__Required action__
Output the data below line for line, exactly, up to and including the line where "1. (4 pts) Write" appears.

__________________________________________________

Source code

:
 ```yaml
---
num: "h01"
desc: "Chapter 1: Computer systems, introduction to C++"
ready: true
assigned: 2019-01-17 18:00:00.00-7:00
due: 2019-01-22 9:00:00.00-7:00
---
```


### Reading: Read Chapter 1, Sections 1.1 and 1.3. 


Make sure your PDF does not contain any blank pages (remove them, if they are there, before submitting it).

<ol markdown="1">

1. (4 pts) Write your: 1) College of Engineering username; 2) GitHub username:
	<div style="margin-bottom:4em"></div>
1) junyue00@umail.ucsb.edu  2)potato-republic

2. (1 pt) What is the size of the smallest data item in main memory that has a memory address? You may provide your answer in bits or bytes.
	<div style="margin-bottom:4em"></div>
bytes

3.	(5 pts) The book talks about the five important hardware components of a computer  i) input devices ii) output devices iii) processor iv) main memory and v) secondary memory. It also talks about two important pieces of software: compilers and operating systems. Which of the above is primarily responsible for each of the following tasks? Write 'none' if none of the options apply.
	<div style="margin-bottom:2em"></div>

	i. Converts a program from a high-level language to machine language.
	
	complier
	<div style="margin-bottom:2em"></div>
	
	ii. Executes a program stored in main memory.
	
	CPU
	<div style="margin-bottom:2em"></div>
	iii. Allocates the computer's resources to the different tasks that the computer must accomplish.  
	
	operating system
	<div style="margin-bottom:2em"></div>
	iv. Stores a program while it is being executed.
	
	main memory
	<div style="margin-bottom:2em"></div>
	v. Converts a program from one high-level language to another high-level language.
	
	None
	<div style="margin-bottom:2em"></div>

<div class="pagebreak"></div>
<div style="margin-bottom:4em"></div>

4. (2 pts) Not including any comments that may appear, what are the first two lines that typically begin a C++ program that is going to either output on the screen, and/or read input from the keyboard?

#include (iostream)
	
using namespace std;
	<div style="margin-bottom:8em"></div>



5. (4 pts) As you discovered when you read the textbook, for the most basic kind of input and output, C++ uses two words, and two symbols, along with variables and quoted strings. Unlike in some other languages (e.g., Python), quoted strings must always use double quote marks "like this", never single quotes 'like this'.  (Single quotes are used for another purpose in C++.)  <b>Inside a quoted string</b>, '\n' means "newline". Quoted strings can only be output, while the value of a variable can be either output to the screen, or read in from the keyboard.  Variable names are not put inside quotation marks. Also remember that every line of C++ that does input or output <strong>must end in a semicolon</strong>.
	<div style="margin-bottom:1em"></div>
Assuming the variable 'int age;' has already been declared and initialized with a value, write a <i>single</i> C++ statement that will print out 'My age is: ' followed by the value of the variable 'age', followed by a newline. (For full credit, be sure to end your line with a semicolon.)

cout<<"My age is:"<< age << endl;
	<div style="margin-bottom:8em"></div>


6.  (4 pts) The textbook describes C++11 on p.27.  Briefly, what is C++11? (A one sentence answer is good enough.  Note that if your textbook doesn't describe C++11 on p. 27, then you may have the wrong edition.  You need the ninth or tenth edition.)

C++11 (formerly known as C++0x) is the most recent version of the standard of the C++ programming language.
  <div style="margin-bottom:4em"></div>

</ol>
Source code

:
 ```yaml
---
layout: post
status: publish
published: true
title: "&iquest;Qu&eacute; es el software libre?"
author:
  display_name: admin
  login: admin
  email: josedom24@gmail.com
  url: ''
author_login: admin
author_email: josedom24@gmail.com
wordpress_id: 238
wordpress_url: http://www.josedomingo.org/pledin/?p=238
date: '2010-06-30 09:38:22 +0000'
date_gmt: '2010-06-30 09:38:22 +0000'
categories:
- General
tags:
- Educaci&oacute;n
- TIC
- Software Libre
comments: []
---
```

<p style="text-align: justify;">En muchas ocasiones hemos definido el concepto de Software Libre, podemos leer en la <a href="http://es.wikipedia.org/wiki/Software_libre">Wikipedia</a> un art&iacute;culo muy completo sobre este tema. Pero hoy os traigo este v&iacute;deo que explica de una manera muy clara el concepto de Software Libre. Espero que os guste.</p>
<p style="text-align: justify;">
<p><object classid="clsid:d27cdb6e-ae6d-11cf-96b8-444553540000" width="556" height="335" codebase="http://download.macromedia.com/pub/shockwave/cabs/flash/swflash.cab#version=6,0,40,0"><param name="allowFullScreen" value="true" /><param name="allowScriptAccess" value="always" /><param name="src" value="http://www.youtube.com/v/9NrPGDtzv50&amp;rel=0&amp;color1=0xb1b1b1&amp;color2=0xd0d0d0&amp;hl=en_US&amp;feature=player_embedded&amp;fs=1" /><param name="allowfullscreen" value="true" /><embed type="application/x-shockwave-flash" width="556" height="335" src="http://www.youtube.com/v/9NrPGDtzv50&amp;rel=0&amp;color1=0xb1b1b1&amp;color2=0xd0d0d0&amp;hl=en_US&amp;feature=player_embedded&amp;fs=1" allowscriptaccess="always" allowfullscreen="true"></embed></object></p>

__________________________________________________

__Exercise solution__
Source code

:
 ```yaml
---
num: "h01"
desc: "Chapter 1: Computer systems, introduction to C++"
ready: true
assigned: 2019-01-17 18:00:00.00-7:00
due: 2019-01-22 9:00:00.00-7:00
---
```


### Reading: Read Chapter 1, Sections 1.1 and 1.3. 


Make sure your PDF does not contain any blank pages (remove them, if they are there, before submitting it).

<ol markdown="1">

1. (4 pts) Write your: 1) College of Engineering username; 2) GitHub username:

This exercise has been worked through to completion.